- EXERCISE REQUIREMENTS:
Filter the listing and keep only the lines with the word "témája".
* * *
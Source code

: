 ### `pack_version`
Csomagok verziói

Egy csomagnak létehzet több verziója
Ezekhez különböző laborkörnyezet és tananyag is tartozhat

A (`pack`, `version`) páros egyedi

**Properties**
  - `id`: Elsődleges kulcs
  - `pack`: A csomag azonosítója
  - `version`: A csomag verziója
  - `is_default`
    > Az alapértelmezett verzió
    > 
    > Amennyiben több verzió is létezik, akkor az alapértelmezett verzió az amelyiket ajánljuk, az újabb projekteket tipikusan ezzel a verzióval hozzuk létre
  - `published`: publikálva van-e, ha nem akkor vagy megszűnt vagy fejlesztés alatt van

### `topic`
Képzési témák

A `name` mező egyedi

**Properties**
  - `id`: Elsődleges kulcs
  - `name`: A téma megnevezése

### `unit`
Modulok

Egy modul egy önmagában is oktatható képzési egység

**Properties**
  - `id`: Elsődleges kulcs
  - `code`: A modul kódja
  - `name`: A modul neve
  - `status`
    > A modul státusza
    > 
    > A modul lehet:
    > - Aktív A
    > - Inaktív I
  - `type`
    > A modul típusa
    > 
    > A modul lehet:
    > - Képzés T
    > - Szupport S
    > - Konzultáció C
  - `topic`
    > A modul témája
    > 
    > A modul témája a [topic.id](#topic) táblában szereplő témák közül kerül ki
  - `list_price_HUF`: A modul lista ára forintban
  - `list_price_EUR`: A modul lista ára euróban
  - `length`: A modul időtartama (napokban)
* * *
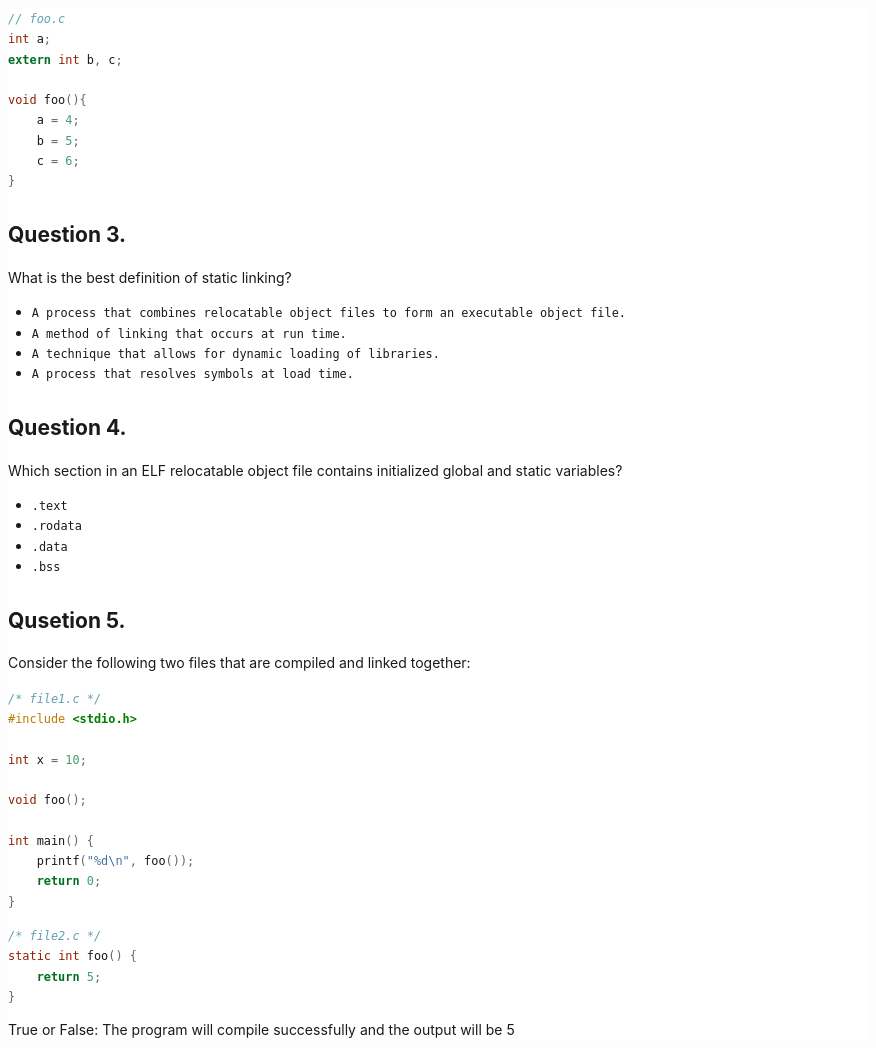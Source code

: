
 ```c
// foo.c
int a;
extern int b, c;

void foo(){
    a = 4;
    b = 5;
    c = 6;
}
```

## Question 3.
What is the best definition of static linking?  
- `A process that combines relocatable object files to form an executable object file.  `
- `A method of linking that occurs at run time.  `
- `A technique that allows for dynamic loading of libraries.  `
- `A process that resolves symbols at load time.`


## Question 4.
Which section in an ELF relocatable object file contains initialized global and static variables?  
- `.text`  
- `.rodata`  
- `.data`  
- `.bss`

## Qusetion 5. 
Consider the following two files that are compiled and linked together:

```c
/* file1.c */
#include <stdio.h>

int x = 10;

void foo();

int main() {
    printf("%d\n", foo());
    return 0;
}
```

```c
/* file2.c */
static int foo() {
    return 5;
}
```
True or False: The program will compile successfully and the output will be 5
* * *
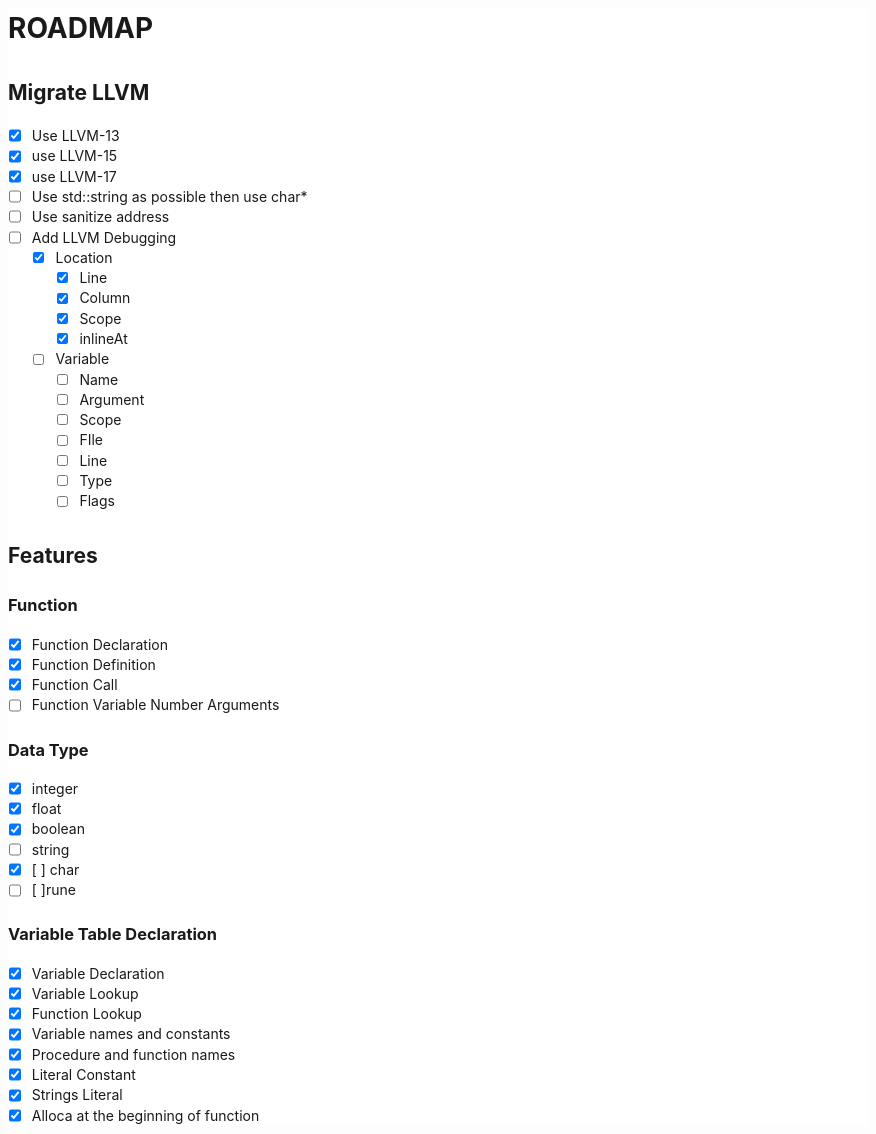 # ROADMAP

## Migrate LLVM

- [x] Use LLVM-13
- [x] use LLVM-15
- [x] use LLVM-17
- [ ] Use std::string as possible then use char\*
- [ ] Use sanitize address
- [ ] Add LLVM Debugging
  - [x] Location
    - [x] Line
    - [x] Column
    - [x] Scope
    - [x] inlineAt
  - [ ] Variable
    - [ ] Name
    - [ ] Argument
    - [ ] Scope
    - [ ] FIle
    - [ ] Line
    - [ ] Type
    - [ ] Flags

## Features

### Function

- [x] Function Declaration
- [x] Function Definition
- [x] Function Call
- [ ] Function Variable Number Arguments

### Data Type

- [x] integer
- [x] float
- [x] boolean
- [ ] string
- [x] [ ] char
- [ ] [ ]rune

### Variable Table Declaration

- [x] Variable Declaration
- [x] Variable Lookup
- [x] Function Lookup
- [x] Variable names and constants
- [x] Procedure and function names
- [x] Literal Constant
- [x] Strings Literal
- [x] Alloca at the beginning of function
* * *
- EXERCISE RESPONSE:
    > A modul témája
    > A modul témája a [topic.id](#topic) táblában szereplő témák közül kerül ki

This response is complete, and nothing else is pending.